## DATA FOR PROCESSING:

※ ※ ※

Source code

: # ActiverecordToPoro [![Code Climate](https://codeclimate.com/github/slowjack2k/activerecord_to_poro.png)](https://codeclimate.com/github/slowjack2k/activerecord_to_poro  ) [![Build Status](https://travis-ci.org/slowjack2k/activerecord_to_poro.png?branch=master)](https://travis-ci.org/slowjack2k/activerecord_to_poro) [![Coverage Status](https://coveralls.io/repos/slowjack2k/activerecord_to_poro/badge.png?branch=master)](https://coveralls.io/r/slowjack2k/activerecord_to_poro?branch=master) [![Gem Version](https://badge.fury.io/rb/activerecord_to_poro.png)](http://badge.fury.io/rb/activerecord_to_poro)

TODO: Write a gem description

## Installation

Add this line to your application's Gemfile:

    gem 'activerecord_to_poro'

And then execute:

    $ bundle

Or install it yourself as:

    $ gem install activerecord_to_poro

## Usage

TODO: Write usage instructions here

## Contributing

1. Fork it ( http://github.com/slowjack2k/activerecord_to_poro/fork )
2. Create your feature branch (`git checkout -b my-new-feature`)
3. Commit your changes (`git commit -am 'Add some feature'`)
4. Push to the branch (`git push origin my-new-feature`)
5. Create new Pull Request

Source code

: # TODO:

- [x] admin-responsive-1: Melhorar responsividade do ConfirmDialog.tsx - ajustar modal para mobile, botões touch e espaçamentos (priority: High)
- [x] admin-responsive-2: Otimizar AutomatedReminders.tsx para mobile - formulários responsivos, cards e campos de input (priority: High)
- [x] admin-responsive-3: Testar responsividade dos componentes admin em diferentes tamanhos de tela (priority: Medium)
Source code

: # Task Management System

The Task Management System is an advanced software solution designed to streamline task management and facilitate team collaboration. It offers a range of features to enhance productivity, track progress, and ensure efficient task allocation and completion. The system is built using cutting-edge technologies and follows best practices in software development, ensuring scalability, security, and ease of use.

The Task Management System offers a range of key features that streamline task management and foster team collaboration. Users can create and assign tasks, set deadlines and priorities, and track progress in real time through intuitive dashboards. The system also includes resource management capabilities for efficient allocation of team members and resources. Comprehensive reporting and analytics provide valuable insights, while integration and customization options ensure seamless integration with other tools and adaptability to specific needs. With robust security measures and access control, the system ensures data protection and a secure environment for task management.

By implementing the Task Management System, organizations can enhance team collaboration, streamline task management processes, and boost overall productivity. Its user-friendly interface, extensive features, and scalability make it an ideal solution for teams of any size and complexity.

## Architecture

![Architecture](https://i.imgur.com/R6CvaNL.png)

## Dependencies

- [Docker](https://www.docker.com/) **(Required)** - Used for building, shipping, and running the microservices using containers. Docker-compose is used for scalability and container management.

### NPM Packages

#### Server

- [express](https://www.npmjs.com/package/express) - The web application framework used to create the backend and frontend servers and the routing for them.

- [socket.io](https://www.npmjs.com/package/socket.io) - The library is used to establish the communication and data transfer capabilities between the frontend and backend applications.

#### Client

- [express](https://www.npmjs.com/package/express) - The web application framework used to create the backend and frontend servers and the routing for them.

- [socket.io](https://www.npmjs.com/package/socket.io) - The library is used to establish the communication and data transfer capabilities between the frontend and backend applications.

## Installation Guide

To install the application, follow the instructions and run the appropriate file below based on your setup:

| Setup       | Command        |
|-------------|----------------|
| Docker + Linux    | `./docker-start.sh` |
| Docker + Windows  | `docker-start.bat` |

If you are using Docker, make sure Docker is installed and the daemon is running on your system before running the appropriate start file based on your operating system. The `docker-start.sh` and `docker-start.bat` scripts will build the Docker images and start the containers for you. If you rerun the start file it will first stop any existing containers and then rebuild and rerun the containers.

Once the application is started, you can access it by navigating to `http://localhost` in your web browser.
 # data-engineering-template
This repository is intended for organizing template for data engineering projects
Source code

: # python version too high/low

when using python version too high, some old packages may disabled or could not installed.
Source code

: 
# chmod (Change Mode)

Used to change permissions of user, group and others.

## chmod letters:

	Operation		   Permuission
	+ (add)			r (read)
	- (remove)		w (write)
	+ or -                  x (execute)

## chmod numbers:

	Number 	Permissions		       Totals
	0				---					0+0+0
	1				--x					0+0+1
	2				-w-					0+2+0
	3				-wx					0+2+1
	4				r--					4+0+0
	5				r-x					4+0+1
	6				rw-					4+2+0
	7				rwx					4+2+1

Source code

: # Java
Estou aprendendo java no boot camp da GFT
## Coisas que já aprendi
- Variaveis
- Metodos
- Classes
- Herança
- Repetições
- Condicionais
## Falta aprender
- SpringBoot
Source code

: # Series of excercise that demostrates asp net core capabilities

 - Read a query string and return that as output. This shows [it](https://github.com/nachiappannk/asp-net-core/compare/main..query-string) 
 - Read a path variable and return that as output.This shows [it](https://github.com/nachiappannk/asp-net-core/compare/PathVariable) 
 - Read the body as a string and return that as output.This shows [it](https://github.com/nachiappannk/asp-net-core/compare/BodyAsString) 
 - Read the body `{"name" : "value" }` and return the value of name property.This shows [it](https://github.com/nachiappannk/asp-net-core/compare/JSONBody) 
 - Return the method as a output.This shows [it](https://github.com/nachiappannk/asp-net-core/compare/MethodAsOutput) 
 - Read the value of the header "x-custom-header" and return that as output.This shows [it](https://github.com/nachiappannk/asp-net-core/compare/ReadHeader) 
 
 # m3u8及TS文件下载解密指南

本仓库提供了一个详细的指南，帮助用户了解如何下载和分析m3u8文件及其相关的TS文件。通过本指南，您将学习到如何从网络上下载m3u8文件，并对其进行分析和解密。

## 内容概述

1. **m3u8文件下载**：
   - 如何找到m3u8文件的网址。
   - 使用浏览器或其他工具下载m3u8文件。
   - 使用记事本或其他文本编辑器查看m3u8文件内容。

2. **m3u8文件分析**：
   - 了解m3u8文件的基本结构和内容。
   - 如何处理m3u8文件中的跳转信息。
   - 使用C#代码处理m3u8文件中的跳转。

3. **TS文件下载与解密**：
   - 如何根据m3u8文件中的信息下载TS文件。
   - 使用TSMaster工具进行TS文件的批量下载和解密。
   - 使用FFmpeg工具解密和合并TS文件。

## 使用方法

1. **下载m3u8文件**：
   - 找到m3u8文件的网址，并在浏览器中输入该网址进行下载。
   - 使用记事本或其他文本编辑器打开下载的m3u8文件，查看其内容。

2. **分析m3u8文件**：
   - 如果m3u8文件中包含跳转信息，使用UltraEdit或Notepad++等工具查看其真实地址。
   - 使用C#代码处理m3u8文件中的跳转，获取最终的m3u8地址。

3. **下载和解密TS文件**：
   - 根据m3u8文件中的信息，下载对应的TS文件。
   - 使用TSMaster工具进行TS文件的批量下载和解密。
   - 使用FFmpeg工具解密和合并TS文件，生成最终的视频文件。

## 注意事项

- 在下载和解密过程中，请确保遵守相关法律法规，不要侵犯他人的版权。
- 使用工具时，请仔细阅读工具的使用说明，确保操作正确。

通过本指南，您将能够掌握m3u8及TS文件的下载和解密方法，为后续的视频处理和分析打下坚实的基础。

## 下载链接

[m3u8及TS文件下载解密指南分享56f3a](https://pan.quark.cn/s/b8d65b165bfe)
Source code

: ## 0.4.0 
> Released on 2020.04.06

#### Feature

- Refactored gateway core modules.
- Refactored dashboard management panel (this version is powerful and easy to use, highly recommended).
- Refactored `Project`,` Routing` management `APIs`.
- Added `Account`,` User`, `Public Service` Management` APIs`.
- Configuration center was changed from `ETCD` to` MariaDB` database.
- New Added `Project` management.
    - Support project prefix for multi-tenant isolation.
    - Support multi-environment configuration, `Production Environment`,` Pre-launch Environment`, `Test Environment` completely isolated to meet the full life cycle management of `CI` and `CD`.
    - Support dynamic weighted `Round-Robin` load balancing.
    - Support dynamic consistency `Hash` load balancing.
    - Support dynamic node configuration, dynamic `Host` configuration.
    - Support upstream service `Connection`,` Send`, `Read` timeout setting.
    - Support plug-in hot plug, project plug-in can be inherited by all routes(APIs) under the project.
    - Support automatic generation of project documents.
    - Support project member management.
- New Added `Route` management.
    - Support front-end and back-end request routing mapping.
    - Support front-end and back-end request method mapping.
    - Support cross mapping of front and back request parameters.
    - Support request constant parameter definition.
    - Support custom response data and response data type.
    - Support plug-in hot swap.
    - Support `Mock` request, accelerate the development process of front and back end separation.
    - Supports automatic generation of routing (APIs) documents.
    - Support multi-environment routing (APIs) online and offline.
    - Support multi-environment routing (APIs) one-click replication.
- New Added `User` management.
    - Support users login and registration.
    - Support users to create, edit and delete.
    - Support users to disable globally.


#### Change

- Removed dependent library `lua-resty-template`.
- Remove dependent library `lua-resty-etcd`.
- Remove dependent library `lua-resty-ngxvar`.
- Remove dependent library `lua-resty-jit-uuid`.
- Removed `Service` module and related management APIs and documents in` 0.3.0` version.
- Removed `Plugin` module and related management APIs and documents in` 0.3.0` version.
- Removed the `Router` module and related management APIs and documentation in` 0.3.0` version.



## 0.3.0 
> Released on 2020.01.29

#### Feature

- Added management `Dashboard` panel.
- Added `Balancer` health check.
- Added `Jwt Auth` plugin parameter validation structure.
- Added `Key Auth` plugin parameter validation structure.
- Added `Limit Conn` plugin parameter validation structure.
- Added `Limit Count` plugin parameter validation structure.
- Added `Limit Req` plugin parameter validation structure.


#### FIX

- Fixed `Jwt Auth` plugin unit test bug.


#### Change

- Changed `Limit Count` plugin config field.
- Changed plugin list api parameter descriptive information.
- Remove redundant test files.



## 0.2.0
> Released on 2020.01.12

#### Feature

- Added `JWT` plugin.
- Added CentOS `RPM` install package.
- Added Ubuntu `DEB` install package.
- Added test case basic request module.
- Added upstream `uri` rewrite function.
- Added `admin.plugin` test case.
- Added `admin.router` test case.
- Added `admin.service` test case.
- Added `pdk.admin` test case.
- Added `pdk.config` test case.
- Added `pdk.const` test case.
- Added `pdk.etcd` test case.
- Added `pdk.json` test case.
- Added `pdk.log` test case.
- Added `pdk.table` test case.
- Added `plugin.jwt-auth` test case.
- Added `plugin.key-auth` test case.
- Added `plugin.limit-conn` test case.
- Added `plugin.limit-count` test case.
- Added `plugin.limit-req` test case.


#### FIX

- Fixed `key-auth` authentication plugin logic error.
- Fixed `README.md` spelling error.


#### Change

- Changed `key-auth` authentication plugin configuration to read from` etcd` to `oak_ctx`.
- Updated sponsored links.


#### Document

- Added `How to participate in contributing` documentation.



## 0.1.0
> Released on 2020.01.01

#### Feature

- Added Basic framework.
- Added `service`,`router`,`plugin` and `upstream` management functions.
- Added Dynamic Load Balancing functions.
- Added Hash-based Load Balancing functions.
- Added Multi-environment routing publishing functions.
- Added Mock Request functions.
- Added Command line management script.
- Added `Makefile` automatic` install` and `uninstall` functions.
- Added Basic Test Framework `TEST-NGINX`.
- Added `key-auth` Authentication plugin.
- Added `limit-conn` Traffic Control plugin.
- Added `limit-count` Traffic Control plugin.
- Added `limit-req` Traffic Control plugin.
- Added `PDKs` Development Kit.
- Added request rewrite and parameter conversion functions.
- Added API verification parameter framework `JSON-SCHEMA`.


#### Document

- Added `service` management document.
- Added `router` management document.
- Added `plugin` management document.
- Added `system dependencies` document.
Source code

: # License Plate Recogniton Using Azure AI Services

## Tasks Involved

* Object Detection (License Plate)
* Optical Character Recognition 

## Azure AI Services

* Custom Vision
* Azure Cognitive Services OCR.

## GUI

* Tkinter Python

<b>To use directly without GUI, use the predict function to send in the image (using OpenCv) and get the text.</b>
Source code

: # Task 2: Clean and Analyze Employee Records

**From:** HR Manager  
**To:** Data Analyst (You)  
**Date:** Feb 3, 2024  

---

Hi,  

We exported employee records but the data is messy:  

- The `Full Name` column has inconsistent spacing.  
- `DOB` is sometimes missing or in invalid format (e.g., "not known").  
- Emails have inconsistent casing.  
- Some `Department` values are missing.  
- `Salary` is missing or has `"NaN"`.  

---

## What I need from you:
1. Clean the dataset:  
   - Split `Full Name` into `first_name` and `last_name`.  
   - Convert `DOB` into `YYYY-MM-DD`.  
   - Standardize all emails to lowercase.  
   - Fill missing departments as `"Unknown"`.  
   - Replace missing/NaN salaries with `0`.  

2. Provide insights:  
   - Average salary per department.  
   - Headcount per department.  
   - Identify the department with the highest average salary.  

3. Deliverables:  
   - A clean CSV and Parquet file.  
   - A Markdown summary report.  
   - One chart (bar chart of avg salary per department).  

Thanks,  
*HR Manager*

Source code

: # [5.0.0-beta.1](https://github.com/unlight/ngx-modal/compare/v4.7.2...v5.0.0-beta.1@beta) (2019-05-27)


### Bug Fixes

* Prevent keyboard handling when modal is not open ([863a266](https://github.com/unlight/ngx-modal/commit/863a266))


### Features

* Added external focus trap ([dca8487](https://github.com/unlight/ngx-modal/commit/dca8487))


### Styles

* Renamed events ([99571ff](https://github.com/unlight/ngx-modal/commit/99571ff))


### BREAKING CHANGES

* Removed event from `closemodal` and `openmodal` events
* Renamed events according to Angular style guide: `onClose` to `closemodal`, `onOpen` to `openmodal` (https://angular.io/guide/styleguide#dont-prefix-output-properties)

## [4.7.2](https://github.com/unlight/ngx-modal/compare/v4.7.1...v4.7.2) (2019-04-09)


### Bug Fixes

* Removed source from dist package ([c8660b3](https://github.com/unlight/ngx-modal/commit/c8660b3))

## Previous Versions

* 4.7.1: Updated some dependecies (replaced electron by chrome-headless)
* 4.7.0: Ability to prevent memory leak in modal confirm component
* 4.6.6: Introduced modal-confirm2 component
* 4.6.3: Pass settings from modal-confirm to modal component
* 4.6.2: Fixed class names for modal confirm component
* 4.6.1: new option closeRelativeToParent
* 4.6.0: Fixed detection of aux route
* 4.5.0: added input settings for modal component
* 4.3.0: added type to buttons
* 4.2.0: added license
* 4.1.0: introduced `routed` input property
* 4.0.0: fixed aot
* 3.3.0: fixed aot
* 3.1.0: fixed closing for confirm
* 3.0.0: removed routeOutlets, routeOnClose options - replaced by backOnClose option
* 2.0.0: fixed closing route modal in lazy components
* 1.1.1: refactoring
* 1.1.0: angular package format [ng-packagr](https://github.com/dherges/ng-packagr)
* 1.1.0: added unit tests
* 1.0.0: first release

※ ※ ※

## AIM OF THE TASK:
Look through the entries above, find each line containing "instructions", and copy it.

## RESPONSE TO THIS TASK:
TODO: Write usage instructions here
To install the application, follow the instructions and run the appropriate file below based on your setup:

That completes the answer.